Correcting Heteroskedasticity

Heteroskedasticity occurs when one subpopulation has more variability than another.  This heteroskedasticity can affect the precision of regression coefficients.  However, can one use weighting to correct heteroskedasticity?  The authors state:

Now  suppose  that  one  estimates  that  population  regression  by  performing ordinary  least  squares  (OLS)  estimation  of  the  regression  of  log  earnings  on  the  race dummy, years of schooling, and a quartic in potential earnings for black and white male household heads in the PSID sample…this estimate [the coefficient on the race dummy] might be distorted by the PSID’s oversampling of low-income households, which surely must lead to an unrepresentative sample with respect to male household heads’ earnings…one  can  apply  a  reverse  funhouse  mirror  by  using  weights.    In particular, instead  of applying ordinary (i.e., equally weighted) least squares to the sample regression, one can use weighted least squares (WLS), minimizing the sum of squared residuals weighted by the  inverse  probabilities  of  selection.

Compared to Wyoming,  California  offers many more observations of the individual-level decision of whether or not to divorce, and therefore it seems at first that weighting by state population should lead to more precise coefficient estimation.  And yet, for the specification shown in Table 1, it appears that weighting by population harms the precision of estimation.

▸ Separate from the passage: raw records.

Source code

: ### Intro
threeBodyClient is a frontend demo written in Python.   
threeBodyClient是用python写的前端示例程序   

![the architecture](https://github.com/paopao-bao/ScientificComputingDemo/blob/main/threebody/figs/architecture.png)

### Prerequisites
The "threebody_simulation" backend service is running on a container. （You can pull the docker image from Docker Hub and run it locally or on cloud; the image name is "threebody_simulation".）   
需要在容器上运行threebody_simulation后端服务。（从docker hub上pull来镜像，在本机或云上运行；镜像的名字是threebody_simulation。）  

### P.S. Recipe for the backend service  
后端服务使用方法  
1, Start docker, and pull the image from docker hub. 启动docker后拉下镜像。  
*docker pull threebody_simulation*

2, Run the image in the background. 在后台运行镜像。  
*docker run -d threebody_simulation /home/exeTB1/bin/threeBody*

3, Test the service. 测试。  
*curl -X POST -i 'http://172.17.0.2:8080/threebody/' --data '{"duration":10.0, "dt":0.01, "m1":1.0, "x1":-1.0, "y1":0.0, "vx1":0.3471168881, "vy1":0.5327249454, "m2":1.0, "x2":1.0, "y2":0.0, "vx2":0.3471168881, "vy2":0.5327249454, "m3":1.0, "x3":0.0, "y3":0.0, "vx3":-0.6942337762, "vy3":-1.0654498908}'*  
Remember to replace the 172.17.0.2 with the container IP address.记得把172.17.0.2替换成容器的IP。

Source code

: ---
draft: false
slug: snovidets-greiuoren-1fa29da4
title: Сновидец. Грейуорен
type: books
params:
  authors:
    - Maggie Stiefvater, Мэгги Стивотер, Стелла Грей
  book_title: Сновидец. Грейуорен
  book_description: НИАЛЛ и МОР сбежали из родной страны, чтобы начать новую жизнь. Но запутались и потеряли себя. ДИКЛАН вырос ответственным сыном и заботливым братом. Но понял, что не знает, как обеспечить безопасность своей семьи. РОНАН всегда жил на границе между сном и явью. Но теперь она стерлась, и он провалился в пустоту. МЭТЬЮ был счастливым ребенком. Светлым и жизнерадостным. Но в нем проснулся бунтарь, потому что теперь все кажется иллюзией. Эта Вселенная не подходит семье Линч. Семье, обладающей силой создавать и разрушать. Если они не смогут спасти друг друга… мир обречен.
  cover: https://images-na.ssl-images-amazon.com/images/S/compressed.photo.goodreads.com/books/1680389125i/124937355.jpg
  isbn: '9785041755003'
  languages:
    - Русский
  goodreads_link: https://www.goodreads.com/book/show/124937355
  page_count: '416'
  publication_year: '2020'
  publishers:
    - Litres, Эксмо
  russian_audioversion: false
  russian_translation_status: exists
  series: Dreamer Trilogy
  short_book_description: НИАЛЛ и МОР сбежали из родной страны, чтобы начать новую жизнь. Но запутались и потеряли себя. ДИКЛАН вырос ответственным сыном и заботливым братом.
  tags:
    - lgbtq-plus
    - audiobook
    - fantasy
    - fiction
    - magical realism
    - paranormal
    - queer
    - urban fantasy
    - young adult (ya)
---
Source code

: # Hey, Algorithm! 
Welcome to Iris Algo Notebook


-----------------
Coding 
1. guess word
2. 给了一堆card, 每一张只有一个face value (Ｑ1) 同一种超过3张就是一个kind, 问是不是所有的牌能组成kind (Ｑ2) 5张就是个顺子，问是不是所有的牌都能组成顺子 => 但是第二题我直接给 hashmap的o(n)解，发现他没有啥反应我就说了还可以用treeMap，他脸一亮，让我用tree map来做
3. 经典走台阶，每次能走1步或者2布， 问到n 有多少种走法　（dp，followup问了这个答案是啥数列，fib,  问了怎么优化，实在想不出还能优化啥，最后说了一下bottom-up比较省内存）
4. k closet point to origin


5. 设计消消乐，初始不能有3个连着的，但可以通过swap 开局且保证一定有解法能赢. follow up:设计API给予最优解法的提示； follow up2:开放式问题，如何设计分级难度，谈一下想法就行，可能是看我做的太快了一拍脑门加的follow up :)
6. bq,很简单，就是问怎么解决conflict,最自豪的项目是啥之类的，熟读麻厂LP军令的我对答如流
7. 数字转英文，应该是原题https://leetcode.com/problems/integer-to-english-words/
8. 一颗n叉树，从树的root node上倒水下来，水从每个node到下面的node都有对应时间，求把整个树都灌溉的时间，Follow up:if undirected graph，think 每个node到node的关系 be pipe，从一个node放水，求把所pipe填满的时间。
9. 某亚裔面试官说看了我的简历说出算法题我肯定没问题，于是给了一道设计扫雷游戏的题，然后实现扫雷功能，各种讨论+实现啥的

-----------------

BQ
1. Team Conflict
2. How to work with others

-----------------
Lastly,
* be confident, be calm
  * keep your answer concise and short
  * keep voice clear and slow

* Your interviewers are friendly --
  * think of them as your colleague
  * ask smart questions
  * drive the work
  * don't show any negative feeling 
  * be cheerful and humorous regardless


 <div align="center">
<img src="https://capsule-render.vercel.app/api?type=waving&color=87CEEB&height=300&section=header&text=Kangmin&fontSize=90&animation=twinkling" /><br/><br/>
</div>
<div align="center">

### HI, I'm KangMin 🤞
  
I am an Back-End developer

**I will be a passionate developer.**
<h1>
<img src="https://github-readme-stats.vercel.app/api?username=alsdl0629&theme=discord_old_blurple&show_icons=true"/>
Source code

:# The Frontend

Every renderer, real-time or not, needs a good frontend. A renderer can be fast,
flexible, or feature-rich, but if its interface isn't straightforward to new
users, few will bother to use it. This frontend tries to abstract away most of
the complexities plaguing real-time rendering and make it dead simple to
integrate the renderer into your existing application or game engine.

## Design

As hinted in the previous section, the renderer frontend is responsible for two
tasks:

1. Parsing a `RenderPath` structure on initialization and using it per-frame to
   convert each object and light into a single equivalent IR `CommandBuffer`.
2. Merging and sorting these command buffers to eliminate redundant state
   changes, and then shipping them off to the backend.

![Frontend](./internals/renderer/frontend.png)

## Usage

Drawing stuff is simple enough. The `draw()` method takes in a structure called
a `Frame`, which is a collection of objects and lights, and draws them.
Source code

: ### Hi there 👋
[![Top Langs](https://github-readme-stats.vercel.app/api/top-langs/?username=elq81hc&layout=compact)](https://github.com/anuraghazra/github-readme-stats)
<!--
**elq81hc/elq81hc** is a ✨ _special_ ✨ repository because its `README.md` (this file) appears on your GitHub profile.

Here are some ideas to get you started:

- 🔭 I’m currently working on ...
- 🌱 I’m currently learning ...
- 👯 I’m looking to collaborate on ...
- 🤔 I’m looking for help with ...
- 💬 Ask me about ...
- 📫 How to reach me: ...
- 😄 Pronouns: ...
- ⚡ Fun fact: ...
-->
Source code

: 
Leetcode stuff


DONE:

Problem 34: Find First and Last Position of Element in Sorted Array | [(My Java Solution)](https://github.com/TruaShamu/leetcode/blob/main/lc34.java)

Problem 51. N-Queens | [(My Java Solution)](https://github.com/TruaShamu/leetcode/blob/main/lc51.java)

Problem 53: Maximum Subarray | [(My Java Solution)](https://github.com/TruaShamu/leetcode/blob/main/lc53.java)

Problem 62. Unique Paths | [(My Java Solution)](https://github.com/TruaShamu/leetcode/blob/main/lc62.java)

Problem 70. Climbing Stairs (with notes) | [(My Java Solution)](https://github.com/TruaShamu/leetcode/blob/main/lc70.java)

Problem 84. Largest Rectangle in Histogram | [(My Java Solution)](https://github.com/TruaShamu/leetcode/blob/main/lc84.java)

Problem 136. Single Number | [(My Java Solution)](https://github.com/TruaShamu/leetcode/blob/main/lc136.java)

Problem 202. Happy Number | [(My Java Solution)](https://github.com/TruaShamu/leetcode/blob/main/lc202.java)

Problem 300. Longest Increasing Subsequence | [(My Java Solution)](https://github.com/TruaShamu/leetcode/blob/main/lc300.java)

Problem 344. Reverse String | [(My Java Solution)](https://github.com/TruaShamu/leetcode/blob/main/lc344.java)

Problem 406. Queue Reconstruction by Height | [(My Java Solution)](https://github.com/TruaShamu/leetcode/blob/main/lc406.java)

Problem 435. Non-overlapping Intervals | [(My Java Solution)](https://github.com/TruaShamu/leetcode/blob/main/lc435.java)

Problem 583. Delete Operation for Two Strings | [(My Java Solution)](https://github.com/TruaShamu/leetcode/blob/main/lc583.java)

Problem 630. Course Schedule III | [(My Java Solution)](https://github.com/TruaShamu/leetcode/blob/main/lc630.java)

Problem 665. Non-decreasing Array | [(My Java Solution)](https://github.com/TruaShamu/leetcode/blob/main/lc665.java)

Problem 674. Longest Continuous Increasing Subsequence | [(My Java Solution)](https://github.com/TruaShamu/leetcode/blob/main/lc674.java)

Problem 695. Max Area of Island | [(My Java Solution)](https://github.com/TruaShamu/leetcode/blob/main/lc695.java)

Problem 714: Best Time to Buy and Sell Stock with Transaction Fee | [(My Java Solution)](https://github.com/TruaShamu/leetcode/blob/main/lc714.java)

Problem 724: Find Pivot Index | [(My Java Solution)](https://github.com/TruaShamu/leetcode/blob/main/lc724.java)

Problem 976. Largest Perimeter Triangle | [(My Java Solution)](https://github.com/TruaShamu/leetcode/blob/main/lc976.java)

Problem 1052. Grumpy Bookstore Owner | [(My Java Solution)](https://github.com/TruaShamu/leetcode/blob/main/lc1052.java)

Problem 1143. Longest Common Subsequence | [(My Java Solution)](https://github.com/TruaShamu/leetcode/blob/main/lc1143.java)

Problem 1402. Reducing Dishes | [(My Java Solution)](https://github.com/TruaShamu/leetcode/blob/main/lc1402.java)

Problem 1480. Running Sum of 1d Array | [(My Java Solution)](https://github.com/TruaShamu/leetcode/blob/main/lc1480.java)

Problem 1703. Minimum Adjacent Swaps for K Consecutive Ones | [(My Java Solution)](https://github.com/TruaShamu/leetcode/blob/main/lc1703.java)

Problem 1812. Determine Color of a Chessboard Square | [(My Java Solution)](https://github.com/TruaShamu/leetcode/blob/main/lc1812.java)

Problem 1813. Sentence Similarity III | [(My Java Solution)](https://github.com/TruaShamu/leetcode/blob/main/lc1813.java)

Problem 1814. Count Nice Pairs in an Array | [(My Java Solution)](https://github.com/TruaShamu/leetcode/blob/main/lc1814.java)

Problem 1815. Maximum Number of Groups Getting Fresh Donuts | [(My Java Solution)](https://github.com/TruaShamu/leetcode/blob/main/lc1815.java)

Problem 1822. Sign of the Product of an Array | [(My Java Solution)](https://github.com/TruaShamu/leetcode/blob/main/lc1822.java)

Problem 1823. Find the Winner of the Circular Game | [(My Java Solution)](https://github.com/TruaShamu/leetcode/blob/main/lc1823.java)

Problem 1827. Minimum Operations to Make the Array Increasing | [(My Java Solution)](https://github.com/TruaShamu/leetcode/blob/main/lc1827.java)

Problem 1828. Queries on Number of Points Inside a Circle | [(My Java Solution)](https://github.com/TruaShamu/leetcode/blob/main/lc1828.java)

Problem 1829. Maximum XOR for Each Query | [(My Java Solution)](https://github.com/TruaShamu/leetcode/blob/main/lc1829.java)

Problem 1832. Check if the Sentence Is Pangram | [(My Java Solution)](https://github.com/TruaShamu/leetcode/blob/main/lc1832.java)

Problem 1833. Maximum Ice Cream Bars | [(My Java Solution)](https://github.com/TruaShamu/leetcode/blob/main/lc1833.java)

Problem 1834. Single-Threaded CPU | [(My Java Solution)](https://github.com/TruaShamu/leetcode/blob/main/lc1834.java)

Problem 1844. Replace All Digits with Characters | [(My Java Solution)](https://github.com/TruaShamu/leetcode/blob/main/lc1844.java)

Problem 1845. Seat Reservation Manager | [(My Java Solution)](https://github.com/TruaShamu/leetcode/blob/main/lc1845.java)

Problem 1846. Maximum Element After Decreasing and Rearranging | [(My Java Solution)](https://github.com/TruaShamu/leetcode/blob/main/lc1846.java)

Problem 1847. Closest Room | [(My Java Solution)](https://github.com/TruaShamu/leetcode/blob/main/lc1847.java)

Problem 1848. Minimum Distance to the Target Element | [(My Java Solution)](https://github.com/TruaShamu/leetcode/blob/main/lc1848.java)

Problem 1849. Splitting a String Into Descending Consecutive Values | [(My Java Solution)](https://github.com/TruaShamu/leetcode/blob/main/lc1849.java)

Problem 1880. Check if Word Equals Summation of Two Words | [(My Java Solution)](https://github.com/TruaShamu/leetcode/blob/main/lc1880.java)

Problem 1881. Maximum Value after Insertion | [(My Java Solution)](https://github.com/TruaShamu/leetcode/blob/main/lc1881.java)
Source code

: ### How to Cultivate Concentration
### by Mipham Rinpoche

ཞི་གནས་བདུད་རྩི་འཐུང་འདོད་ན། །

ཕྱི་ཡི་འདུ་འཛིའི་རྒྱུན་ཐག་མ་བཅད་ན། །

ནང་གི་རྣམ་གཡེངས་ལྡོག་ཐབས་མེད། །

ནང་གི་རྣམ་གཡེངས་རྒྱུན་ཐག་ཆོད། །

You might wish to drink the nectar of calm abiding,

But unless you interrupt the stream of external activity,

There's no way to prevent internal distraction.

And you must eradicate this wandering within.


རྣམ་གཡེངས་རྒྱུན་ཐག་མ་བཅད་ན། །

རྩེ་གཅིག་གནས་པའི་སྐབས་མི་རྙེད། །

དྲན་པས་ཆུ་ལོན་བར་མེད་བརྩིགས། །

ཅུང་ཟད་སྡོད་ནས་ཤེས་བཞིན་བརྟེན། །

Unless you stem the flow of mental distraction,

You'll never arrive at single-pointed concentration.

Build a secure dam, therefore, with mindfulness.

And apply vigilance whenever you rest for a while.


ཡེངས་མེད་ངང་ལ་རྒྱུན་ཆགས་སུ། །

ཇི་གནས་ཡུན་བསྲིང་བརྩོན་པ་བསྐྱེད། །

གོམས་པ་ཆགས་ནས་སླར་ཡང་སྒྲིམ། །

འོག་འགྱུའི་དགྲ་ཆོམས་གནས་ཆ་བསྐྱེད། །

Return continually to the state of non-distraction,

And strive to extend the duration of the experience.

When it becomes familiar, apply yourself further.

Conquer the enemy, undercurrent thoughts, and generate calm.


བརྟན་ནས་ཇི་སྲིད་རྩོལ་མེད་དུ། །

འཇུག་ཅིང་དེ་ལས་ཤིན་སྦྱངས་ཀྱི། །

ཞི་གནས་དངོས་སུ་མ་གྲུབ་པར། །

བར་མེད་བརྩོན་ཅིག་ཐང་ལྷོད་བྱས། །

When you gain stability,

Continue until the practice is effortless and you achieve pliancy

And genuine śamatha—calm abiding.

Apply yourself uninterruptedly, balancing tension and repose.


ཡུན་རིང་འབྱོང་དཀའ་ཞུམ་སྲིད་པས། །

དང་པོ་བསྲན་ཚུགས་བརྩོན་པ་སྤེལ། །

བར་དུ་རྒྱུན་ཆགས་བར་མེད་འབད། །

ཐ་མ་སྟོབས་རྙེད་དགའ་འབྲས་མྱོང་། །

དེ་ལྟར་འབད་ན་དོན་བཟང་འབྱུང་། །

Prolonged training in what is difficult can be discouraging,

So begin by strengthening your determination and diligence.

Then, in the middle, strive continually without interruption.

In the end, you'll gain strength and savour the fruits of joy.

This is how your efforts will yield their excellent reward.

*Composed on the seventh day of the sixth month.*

In many cases, however, using WLS actually harms the precision of the estimates.  This occurs because “…in many practical applications, the  assumption  that  the  individual-level  error  terms vij are independent  is  wrong.  Instead, the individual-level error terms within a group are positively correlated with each other because they have unobserved group-level factors in common.  In current parlance, the individual-level  error  terms  are  ‘clustered.’”  Thus the true individual error term may be better modelled as:

  • vij = ci + uij

where j indexes individuals and i indexes the groups. The cluster level variance causes the WLS to be relatively imprecise.

What should one do to address heteroskedasticity in this case?

One way to go is to…use  the  OLS  residuals  to  perform  the standard  heteroskedasticity  diagnostics  we  teach  in  introductory  econometrics.    For example,  in  this  situation,  the  modified Breusch-Pagan test  described  in  Wooldridge (2013, pp. 276-8) comes down to just applying OLS to a simple regression of the squared OLS residuals on the inverse within-group sample size 1/Ji, [where J is the size of a the group to which observation i belongs.]  The significance of the t-ratio for the coefficient on 1/Ji indicates whether the OLS residuals display significant evidence of heteroskedasticity… A  remarkable  feature  of  this  test  is  that  the estimated  intercept  consistently  estimates (σc)2,  and  the  estimated  coefficient  of 1/Ji consistently estimates (σu)2.

Other recommendations include:

  • Due to inevitable uncertainty about  the  true  variance  structure, report heteroskedasticity-robust standard error estimates.
  • Report both weighting and unweighted estimates since the differences between OLS and WLS estimates can be used as a diagnostic for model misspecification or endogenous sampling

Endogenous Sampling

Endogenous sampling occurs when the criteria used to create the sample are correlated with the error term of one’s regression.  For instance, if one conducted an earnings regression of various (exogenous) factors on income using PSID data, the resulting coefficients would be inconsistent because income itself is used to determine which individuals participate in the survey. [The PSID oversamples low-income individuals].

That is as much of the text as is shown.